The newest cameras from i-PRO, our X-Series, are powerful enough that they can analyse not only their own video streams, but also analyse and extract AI attributes from traditional, non-AI IP cameras, even those from other manufacturers.

We’ve standardised on the Ambarella SoC with efficient compression, low power consumption and outstanding image quality.

With this power, organisations can make non-AI cameras smarter, more efficient and able to trigger real time alerts.

What actions are you taking to help customers and integrators transform to this new landscape? To minimise the impact of cyber-attacks and use AI responsibly?

It’s clear that manufacturers must do more to help secure cameras and educate on best practices. i-PRO focuses on guiding customers around what we believe are the four foundational elements of any IoT security program: Resiliency, cyber-hygiene, product security and proper configuration.

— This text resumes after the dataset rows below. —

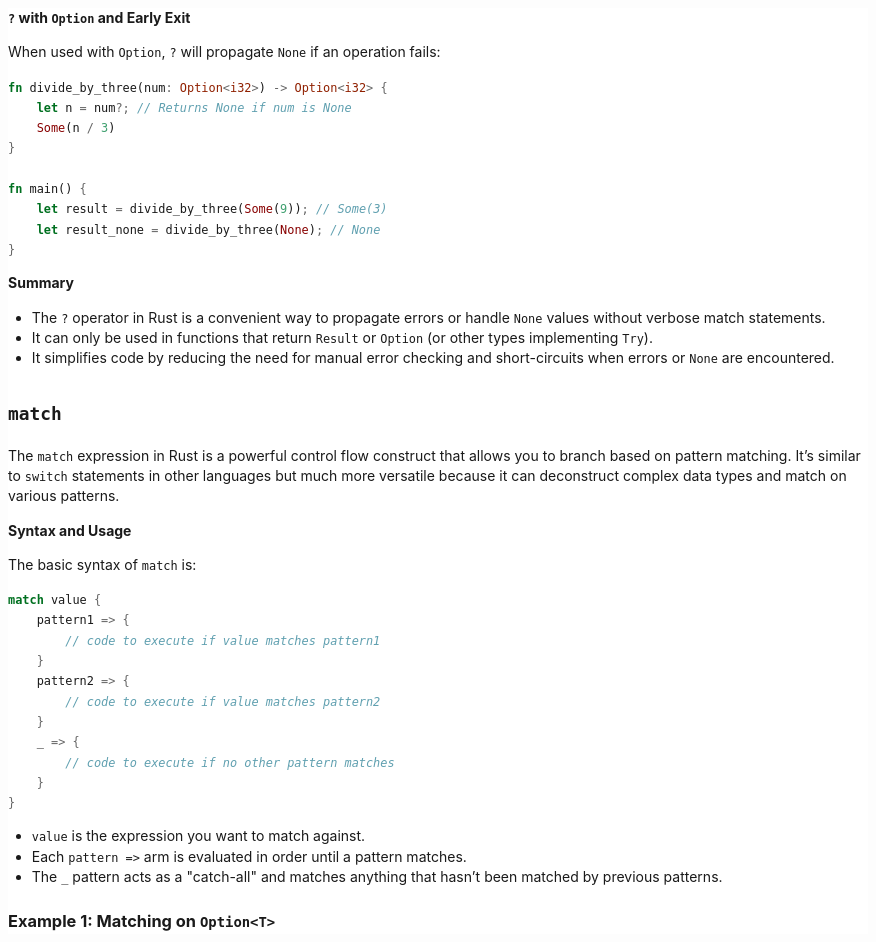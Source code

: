 **`?` with `Option` and Early Exit**

When used with `Option`, `?` will propagate `None` if an operation fails:

```rust
fn divide_by_three(num: Option<i32>) -> Option<i32> {
    let n = num?; // Returns None if num is None
    Some(n / 3)
}

fn main() {
    let result = divide_by_three(Some(9)); // Some(3)
    let result_none = divide_by_three(None); // None
}
```

**Summary**

- The `?` operator in Rust is a convenient way to propagate errors or handle `None` values without verbose match statements.
- It can only be used in functions that return `Result` or `Option` (or other types implementing `Try`).
- It simplifies code by reducing the need for manual error checking and short-circuits when errors or `None` are encountered.

## `match`

The `match` expression in Rust is a powerful control flow construct that allows you to branch based on pattern matching. It’s similar to `switch` statements in other languages but much more versatile because it can deconstruct complex data types and match on various patterns.

**Syntax and Usage**

The basic syntax of `match` is:

```rust
match value {
    pattern1 => {
        // code to execute if value matches pattern1
    }
    pattern2 => {
        // code to execute if value matches pattern2
    }
    _ => {
        // code to execute if no other pattern matches
    }
}
```

- `value` is the expression you want to match against.
- Each `pattern =>` arm is evaluated in order until a pattern matches.
- The `_` pattern acts as a "catch-all" and matches anything that hasn’t been matched by previous patterns.

### Example 1: Matching on `Option<T>`
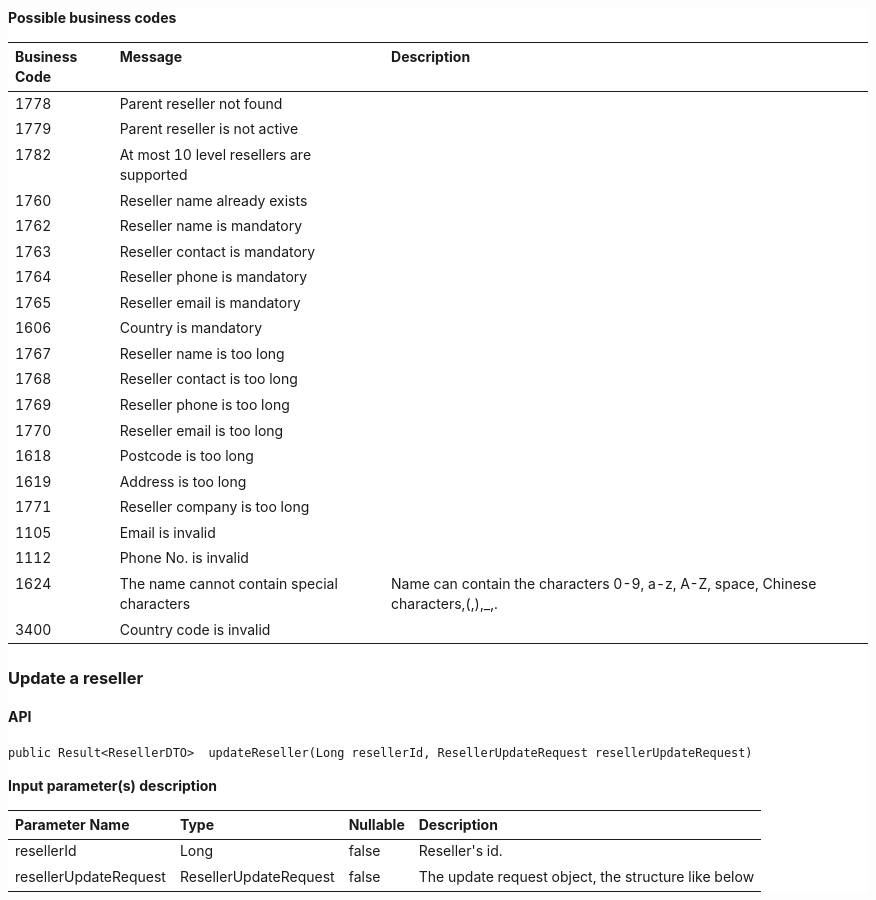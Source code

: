 **Possible business codes**

|Business Code|Message|Description|
|:---|:---|:---|
|1778|Parent reseller not found|&nbsp;|
|1779|Parent reseller is not active|&nbsp;|
|1782|At most 10 level resellers are supported|&nbsp;|
|1760|Reseller name already exists|&nbsp;|
|1762|Reseller name is mandatory|&nbsp;|
|1763|Reseller contact is mandatory|&nbsp;|
|1764|Reseller phone is mandatory|&nbsp;|
|1765|Reseller email is mandatory|&nbsp;|
|1606|Country is mandatory|&nbsp;|
|1767|Reseller name is too long|&nbsp;|
|1768|Reseller contact is too long|&nbsp;|
|1769|Reseller phone is too long|&nbsp;|
|1770|Reseller email is too long|&nbsp;|
|1618|Postcode is too long|&nbsp;|
|1619|Address is too long|&nbsp;|
|1771|Reseller company is too long|&nbsp;|
|1105|Email is invalid|&nbsp;|
|1112|Phone No. is invalid|&nbsp;|
|1624|The name cannot contain special characters|Name can contain the characters 0-9, a-z, A-Z, space, Chinese characters,(,),_,.|
|3400|Country code is invalid|&nbsp;|

### Update a reseller

**API**

```
public Result<ResellerDTO>  updateReseller(Long resellerId, ResellerUpdateRequest resellerUpdateRequest)
```

**Input parameter(s) description**

|Parameter Name|Type|Nullable|Description|
|:---|:---|:---|:---|
|resellerId|Long|false|Reseller's id.|
|resellerUpdateRequest|ResellerUpdateRequest|false|The update request object, the structure like below|
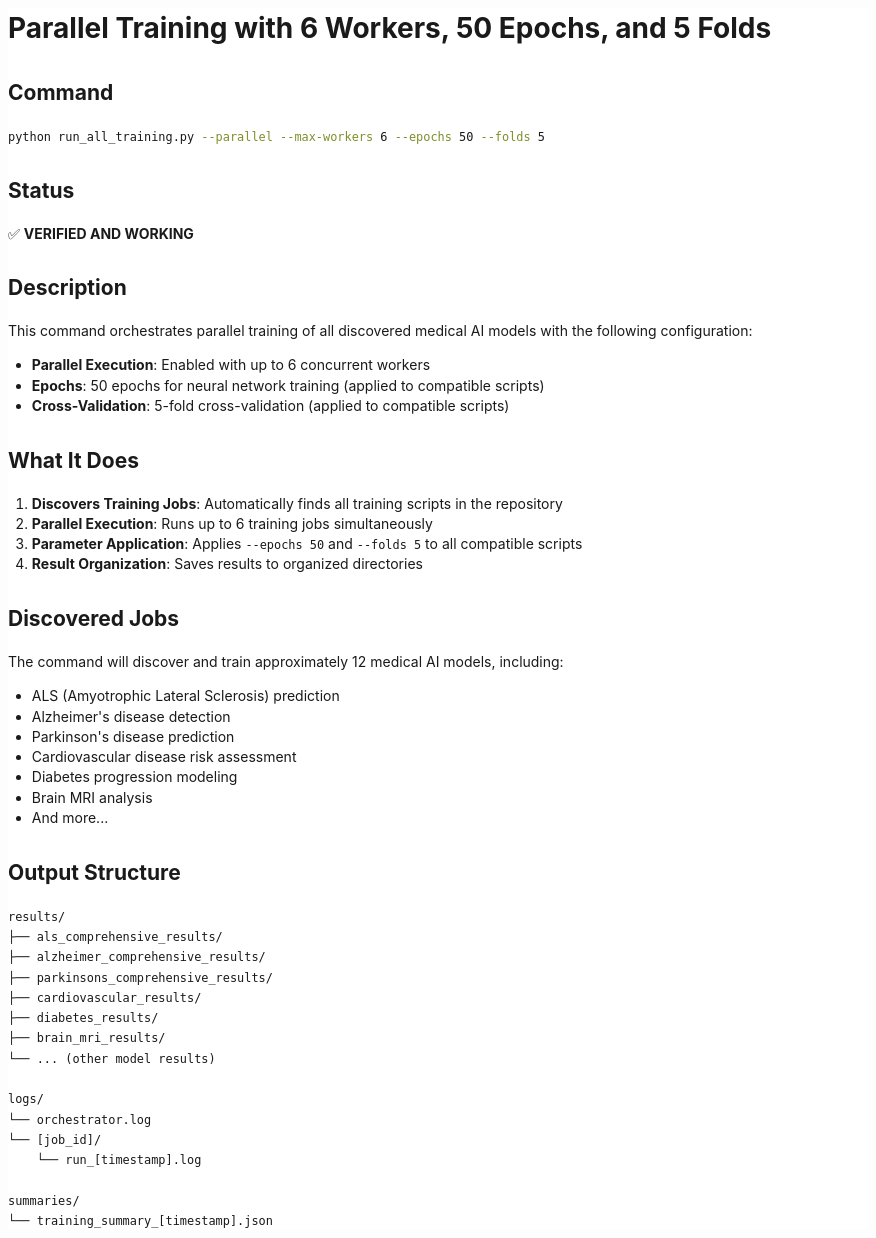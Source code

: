 # Parallel Training with 6 Workers, 50 Epochs, and 5 Folds

## Command

```bash
python run_all_training.py --parallel --max-workers 6 --epochs 50 --folds 5
```

## Status

✅ **VERIFIED AND WORKING**

## Description

This command orchestrates parallel training of all discovered medical AI models with the following configuration:

- **Parallel Execution**: Enabled with up to 6 concurrent workers
- **Epochs**: 50 epochs for neural network training (applied to compatible scripts)
- **Cross-Validation**: 5-fold cross-validation (applied to compatible scripts)

## What It Does

1. **Discovers Training Jobs**: Automatically finds all training scripts in the repository
2. **Parallel Execution**: Runs up to 6 training jobs simultaneously
3. **Parameter Application**: Applies `--epochs 50` and `--folds 5` to all compatible scripts
4. **Result Organization**: Saves results to organized directories

## Discovered Jobs

The command will discover and train approximately 12 medical AI models, including:

- ALS (Amyotrophic Lateral Sclerosis) prediction
- Alzheimer's disease detection
- Parkinson's disease prediction
- Cardiovascular disease risk assessment
- Diabetes progression modeling
- Brain MRI analysis
- And more...

## Output Structure

```
results/
├── als_comprehensive_results/
├── alzheimer_comprehensive_results/
├── parkinsons_comprehensive_results/
├── cardiovascular_results/
├── diabetes_results/
├── brain_mri_results/
└── ... (other model results)

logs/
└── orchestrator.log
└── [job_id]/
    └── run_[timestamp].log

summaries/
└── training_summary_[timestamp].json
```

Product security, particularly the security features on the devices themselves, is where manufacturers have the biggest responsibility. Many IoT devices, especially low end products or those made by companies less invested in the security industry, don’t have built-in security features.

i-PRO’s products do – like encryption, authentication and support for secure network standards like 802.1x. We are also diligent about fixing any security flaws that may be reported.

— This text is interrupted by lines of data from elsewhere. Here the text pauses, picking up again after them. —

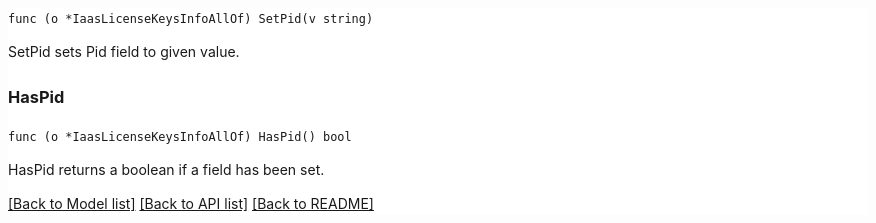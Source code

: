 `func (o *IaasLicenseKeysInfoAllOf) SetPid(v string)`

SetPid sets Pid field to given value.

### HasPid

`func (o *IaasLicenseKeysInfoAllOf) HasPid() bool`

HasPid returns a boolean if a field has been set.


[[Back to Model list]](../README.md#documentation-for-models) [[Back to API list]](../README.md#documentation-for-api-endpoints) [[Back to README]](../README.md)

We have adopted cybersecurity as a pillar of corporate responsibility to help customers safeguard business continuity. This isn’t a new concept; security by design is part of i-PRO’s DNA.

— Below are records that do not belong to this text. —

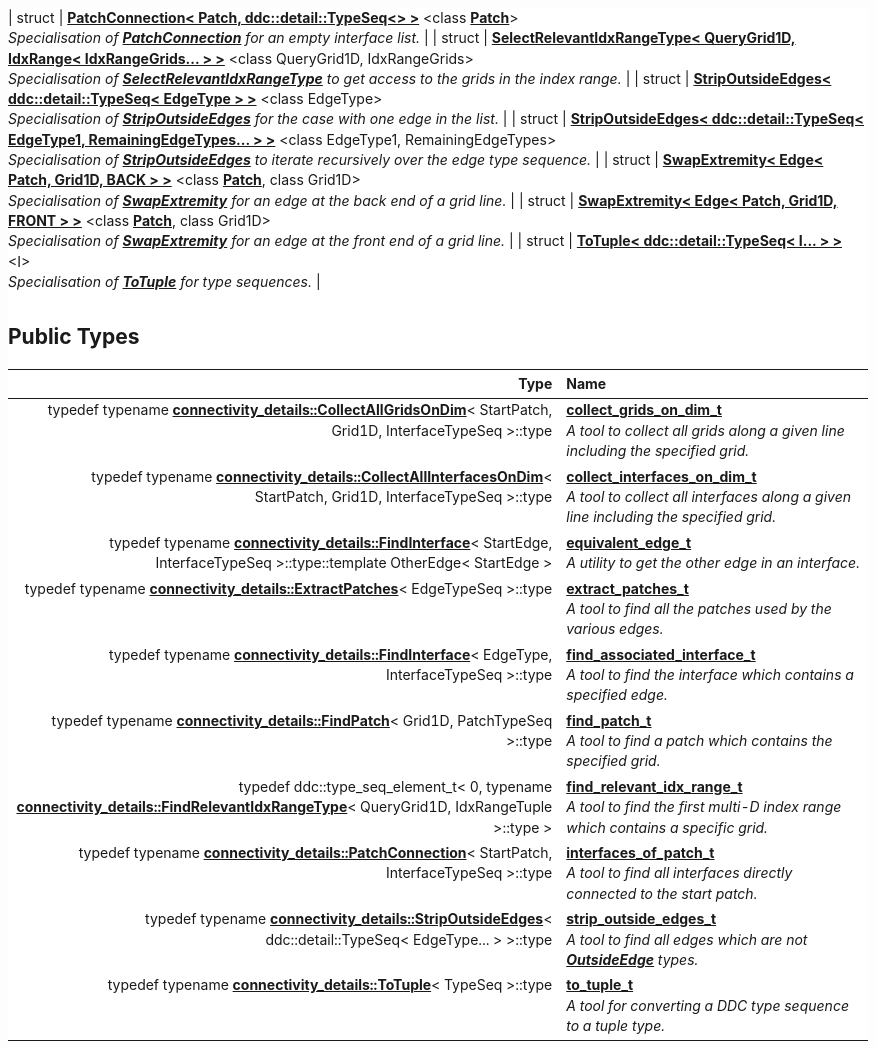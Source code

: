 | struct | [**PatchConnection&lt; Patch, ddc::detail::TypeSeq&lt;&gt; &gt;**](structconnectivity__details_1_1PatchConnection_3_01Patch_00_01ddc_1_1detail_1_1TypeSeq_3_4_01_4.md) &lt;class [**Patch**](structPatch.md)&gt;<br>_Specialisation of_ [_**PatchConnection**_](structconnectivity__details_1_1PatchConnection.md) _for an empty interface list._ |
| struct | [**SelectRelevantIdxRangeType&lt; QueryGrid1D, IdxRange&lt; IdxRangeGrids... &gt; &gt;**](structconnectivity__details_1_1SelectRelevantIdxRangeType_3_01QueryGrid1D_00_01IdxRange_3_01IdxRangeGrids_8_8_8_01_4_01_4.md) &lt;class QueryGrid1D, IdxRangeGrids&gt;<br>_Specialisation of_ [_**SelectRelevantIdxRangeType**_](structconnectivity__details_1_1SelectRelevantIdxRangeType.md) _to get access to the grids in the index range._ |
| struct | [**StripOutsideEdges&lt; ddc::detail::TypeSeq&lt; EdgeType &gt; &gt;**](structconnectivity__details_1_1StripOutsideEdges_3_01ddc_1_1detail_1_1TypeSeq_3_01EdgeType_01_4_01_4.md) &lt;class EdgeType&gt;<br>_Specialisation of_ [_**StripOutsideEdges**_](structconnectivity__details_1_1StripOutsideEdges.md) _for the case with one edge in the list._ |
| struct | [**StripOutsideEdges&lt; ddc::detail::TypeSeq&lt; EdgeType1, RemainingEdgeTypes... &gt; &gt;**](structconnectivity__details_1_1StripOutsideEdges_3_01ddc_1_1detail_1_1TypeSeq_3_01EdgeType1_00_036e9ce7e4506982efa52c09ca049ae90.md) &lt;class EdgeType1, RemainingEdgeTypes&gt;<br>_Specialisation of_ [_**StripOutsideEdges**_](structconnectivity__details_1_1StripOutsideEdges.md) _to iterate recursively over the edge type sequence._ |
| struct | [**SwapExtremity&lt; Edge&lt; Patch, Grid1D, BACK &gt; &gt;**](structconnectivity__details_1_1SwapExtremity_3_01Edge_3_01Patch_00_01Grid1D_00_01BACK_01_4_01_4.md) &lt;class [**Patch**](structPatch.md), class Grid1D&gt;<br>_Specialisation of_ [_**SwapExtremity**_](structconnectivity__details_1_1SwapExtremity.md) _for an edge at the back end of a grid line._ |
| struct | [**SwapExtremity&lt; Edge&lt; Patch, Grid1D, FRONT &gt; &gt;**](structconnectivity__details_1_1SwapExtremity_3_01Edge_3_01Patch_00_01Grid1D_00_01FRONT_01_4_01_4.md) &lt;class [**Patch**](structPatch.md), class Grid1D&gt;<br>_Specialisation of_ [_**SwapExtremity**_](structconnectivity__details_1_1SwapExtremity.md) _for an edge at the front end of a grid line._ |
| struct | [**ToTuple&lt; ddc::detail::TypeSeq&lt; I... &gt; &gt;**](structconnectivity__details_1_1ToTuple_3_01ddc_1_1detail_1_1TypeSeq_3_01I_8_8_8_01_4_01_4.md) &lt;I&gt;<br>_Specialisation of_ [_**ToTuple**_](structconnectivity__details_1_1ToTuple.md) _for type sequences._ |


## Public Types

| Type | Name |
| ---: | :--- |
| typedef typename [**connectivity\_details::CollectAllGridsOnDim**](structconnectivity__details_1_1CollectAllGridsOnDim.md)&lt; StartPatch, Grid1D, InterfaceTypeSeq &gt;::type | [**collect\_grids\_on\_dim\_t**](#typedef-collect_grids_on_dim_t)  <br>_A tool to collect all grids along a given line including the specified grid._  |
| typedef typename [**connectivity\_details::CollectAllInterfacesOnDim**](structconnectivity__details_1_1CollectAllInterfacesOnDim.md)&lt; StartPatch, Grid1D, InterfaceTypeSeq &gt;::type | [**collect\_interfaces\_on\_dim\_t**](#typedef-collect_interfaces_on_dim_t)  <br>_A tool to collect all interfaces along a given line including the specified grid._  |
| typedef typename [**connectivity\_details::FindInterface**](structconnectivity__details_1_1FindInterface.md)&lt; StartEdge, InterfaceTypeSeq &gt;::type::template OtherEdge&lt; StartEdge &gt; | [**equivalent\_edge\_t**](#typedef-equivalent_edge_t)  <br>_A utility to get the other edge in an interface._  |
| typedef typename [**connectivity\_details::ExtractPatches**](structconnectivity__details_1_1ExtractPatches.md)&lt; EdgeTypeSeq &gt;::type | [**extract\_patches\_t**](#typedef-extract_patches_t)  <br>_A tool to find all the patches used by the various edges._  |
| typedef typename [**connectivity\_details::FindInterface**](structconnectivity__details_1_1FindInterface.md)&lt; EdgeType, InterfaceTypeSeq &gt;::type | [**find\_associated\_interface\_t**](#typedef-find_associated_interface_t)  <br>_A tool to find the interface which contains a specified edge._  |
| typedef typename [**connectivity\_details::FindPatch**](structconnectivity__details_1_1FindPatch.md)&lt; Grid1D, PatchTypeSeq &gt;::type | [**find\_patch\_t**](#typedef-find_patch_t)  <br>_A tool to find a patch which contains the specified grid._  |
| typedef ddc::type\_seq\_element\_t&lt; 0, typename [**connectivity\_details::FindRelevantIdxRangeType**](structconnectivity__details_1_1FindRelevantIdxRangeType.md)&lt; QueryGrid1D, IdxRangeTuple &gt;::type &gt; | [**find\_relevant\_idx\_range\_t**](#typedef-find_relevant_idx_range_t)  <br>_A tool to find the first multi-D index range which contains a specific grid._  |
| typedef typename [**connectivity\_details::PatchConnection**](structconnectivity__details_1_1PatchConnection.md)&lt; StartPatch, InterfaceTypeSeq &gt;::type | [**interfaces\_of\_patch\_t**](#typedef-interfaces_of_patch_t)  <br>_A tool to find all interfaces directly connected to the start patch._  |
| typedef typename [**connectivity\_details::StripOutsideEdges**](structconnectivity__details_1_1StripOutsideEdges.md)&lt; ddc::detail::TypeSeq&lt; EdgeType... &gt; &gt;::type | [**strip\_outside\_edges\_t**](#typedef-strip_outside_edges_t)  <br>_A tool to find all edges which are not_ [_**OutsideEdge**_](structOutsideEdge.md) _types._ |
| typedef typename [**connectivity\_details::ToTuple**](structconnectivity__details_1_1ToTuple.md)&lt; TypeSeq &gt;::type | [**to\_tuple\_t**](#typedef-to_tuple_t)  <br>_A tool for converting a DDC type sequence to a tuple type._  |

In terms of responsible AI, within our own company i-PRO has established Ethical Principles for AI to balance the advancement of AI technology with social responsibility and to uphold ethical and social considerations.

These principles guide all i-PRO employees when engaged in the use of AI in operations such as research and development, manufacturing and services.

We are a global company and we deeply respect human rights – and we work with partners who share this ethic.

As the ability to capture and apply metadata advances, so do regulations and controls around improper use of this technology.

i-PRO supports the responsible use of AI.

You mentioned earlier that demand is growing for both cameras and full solutions. How are you handling the ‘solution’ side of that demand?

That is one of the biggest things we aimed to change in becoming a standalone company. We continue to offer full solutions, but the way we approach that demand has changed significantly.

As part of Panasonic, we made only complete solutions – software, hardware, network components, everything. But the market for full solutions left out many organisations that didn’t need all of that.

Under that strategy, we weren’t able to develop products fast enough to meet a range of demands. 

Instead, with i-PRO, we took an ‘open policy’ strategy from day one.

This means that in addition to offering our camera, low TCO Video Insight VMS and MonitorCast access control system integrated with Video Insight, we also collaborate with partners to provide best of breed solutions.

We reached out to former competitors and aggressively rebuilt relationships with VMS vendors, AI analytics vendors and integrators.

Today those relationships are a source of pride. We work with trusted, reliable partners like Genetec, Milestone and others, who have the capabilities that meet customer demand continuously.

It’s a step-by-step engagement, from technology integrations to business integrations, to practical level service and support.

Our goal with the open policy is to create an ecosystem where AI can flourish and customers can quickly and easily access advancing technology.

In focusing our own development, one decision we made was to expand our manufacturing centre in Japan and move nearly all of our development there, next to our R&D hub.

This allows us to rapidly produce a range of customised camera products with delivery times far quicker than competitors. To offer transformative products, we needed to transform our company.

With incredible partners at our side and edge analytics at the core of our tech, we are working to transform video surveillance.